The Gau Cologne-Aachen (German: Gau Köln-Aachen) was an administrative division of Nazi Germany from 1933 to 1945 in the north-central part of the Prussian Rhine Province. Before that, from 1931 to 1933, it was the regional subdivision of the Nazi Party in that area.

History
The Nazi Gau (plural Gaue) system was originally established in a party conference on 22 May 1926, in order to improve administration of the party structure. From 1933 onwards, after the Nazi seizure of power, the Gaue increasingly replaced the German states as administrative subdivisions in Germany.

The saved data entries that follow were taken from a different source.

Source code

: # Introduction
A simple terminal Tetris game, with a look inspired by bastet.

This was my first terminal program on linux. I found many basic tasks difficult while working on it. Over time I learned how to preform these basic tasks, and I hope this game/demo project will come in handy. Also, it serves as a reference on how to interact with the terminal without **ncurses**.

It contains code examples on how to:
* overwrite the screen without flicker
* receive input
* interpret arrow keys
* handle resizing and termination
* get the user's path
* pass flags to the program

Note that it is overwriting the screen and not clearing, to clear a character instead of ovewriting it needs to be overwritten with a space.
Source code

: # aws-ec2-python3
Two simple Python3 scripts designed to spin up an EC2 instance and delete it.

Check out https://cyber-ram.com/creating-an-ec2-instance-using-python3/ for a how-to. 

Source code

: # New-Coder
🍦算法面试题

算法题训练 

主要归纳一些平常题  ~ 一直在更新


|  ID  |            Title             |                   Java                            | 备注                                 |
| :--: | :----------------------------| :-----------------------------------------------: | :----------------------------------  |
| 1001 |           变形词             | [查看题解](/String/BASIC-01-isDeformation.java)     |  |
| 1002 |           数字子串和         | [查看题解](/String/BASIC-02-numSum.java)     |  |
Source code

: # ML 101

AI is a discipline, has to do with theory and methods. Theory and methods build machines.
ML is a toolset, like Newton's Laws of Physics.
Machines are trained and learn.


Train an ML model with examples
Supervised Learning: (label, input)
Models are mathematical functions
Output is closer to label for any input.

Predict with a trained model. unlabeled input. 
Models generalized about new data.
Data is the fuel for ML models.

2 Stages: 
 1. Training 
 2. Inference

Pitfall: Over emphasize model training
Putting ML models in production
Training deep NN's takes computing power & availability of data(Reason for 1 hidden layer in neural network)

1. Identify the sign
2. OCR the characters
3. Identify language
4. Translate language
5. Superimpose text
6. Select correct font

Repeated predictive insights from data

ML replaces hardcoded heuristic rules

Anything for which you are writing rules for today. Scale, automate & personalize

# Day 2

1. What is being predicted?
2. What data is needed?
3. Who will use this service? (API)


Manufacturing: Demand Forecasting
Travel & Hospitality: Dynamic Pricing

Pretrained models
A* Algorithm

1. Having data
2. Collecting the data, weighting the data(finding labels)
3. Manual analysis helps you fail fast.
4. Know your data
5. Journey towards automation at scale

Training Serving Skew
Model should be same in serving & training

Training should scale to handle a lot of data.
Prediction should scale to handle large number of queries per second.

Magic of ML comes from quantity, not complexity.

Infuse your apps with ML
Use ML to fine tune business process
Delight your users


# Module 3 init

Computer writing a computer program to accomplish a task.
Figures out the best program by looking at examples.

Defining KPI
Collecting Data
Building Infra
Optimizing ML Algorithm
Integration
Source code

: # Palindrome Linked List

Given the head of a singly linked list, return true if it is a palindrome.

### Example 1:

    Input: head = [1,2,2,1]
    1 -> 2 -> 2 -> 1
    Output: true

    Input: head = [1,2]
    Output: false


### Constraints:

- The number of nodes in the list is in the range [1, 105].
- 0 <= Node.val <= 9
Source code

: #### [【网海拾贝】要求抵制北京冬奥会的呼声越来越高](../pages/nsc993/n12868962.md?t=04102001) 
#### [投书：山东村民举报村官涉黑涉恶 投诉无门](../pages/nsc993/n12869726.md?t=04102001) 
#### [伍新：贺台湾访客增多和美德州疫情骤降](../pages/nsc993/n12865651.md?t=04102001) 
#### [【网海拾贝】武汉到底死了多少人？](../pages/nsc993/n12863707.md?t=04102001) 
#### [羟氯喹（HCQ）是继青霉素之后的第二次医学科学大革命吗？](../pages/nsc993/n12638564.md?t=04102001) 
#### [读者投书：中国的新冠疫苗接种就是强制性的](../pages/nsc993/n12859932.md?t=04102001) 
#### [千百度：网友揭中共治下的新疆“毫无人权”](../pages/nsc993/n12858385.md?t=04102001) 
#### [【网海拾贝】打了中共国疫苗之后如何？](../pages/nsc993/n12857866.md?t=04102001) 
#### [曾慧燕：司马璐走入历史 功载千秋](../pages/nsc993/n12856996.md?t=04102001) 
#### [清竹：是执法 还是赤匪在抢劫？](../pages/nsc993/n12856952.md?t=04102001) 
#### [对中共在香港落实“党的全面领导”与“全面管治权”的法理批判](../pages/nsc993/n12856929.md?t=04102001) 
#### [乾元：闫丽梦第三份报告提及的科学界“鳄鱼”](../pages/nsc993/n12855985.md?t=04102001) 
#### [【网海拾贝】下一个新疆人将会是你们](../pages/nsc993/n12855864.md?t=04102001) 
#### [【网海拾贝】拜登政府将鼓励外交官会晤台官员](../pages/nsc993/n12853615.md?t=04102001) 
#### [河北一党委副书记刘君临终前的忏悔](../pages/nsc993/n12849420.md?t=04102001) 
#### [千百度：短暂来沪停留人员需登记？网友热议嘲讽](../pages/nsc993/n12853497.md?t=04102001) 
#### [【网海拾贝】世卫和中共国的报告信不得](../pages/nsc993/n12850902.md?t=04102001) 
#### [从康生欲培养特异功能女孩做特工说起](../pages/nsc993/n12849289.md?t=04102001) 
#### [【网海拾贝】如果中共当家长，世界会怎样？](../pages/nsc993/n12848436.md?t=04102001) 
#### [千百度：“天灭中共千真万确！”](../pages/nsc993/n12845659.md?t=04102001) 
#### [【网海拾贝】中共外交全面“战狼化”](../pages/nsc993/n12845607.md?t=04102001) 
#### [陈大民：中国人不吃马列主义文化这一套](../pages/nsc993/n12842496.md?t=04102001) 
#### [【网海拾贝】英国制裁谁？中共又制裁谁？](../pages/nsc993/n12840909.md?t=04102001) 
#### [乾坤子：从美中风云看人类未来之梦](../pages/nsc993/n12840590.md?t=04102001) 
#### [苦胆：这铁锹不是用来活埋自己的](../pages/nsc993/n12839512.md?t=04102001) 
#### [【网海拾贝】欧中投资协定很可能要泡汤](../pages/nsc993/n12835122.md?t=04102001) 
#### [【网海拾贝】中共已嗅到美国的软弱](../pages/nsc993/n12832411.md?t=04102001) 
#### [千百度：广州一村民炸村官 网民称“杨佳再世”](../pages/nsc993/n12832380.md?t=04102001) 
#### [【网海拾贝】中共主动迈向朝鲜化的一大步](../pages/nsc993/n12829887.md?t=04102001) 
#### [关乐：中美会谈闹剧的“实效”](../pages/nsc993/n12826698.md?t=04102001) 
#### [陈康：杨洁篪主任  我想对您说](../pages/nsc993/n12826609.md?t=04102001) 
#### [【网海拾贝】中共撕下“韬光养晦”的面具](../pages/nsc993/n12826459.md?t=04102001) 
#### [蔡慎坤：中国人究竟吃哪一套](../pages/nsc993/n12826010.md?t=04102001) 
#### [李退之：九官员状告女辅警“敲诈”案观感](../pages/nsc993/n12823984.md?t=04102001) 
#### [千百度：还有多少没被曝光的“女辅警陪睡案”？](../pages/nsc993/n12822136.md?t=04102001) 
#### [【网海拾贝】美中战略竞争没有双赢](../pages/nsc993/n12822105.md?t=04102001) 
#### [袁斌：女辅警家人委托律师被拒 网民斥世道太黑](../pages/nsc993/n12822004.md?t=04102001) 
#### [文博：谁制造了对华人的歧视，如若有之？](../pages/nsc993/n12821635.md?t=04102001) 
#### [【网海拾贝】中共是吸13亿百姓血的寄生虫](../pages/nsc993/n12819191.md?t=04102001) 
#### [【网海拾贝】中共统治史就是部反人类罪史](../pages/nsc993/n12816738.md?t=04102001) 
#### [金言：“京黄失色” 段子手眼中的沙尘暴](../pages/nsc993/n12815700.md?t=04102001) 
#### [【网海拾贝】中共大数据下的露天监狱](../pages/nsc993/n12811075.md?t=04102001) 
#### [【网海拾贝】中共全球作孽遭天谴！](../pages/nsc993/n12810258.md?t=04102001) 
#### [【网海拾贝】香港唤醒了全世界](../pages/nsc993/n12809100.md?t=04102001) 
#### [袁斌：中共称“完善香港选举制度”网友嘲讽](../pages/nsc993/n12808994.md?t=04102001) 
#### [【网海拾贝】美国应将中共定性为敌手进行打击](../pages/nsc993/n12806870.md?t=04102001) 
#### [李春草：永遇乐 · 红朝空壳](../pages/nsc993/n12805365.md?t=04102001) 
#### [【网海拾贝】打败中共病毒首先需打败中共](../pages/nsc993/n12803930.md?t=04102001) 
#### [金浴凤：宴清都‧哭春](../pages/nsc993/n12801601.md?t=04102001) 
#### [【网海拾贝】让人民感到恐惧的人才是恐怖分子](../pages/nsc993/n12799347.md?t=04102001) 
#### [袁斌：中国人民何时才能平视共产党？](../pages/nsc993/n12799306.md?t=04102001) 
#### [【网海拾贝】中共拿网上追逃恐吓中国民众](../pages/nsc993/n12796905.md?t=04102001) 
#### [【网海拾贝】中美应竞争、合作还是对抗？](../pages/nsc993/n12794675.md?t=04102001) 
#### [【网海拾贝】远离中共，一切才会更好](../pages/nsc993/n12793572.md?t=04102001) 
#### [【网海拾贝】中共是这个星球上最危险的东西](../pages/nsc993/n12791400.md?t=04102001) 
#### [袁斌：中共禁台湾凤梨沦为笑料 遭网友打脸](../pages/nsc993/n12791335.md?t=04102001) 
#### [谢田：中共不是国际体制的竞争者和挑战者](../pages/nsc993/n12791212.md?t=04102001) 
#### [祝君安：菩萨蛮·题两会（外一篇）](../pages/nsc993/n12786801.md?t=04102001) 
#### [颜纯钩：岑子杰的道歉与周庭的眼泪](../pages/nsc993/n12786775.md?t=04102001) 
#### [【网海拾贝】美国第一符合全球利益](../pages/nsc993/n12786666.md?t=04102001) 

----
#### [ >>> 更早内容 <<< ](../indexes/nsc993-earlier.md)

At the head of each Gau stood a Gauleiter, a position which became increasingly more powerful, especially after the outbreak of the Second World War, with little interference from above. Local Gauleiters often held government positions as well as party ones and were in charge of, among other things, propaganda and surveillance and, from September 1944 onward, the Volkssturm and the defense of the Gau.

The position of Gauleiter in Cologne-Aachen was held by Josef Grohé throughout the history of the Gau. Grohé made a suicide attempt at the end of the war, escaped under a false name, was arrested in 1946 and sentenced to four and a half years in prison but never repented his views and died in 1987.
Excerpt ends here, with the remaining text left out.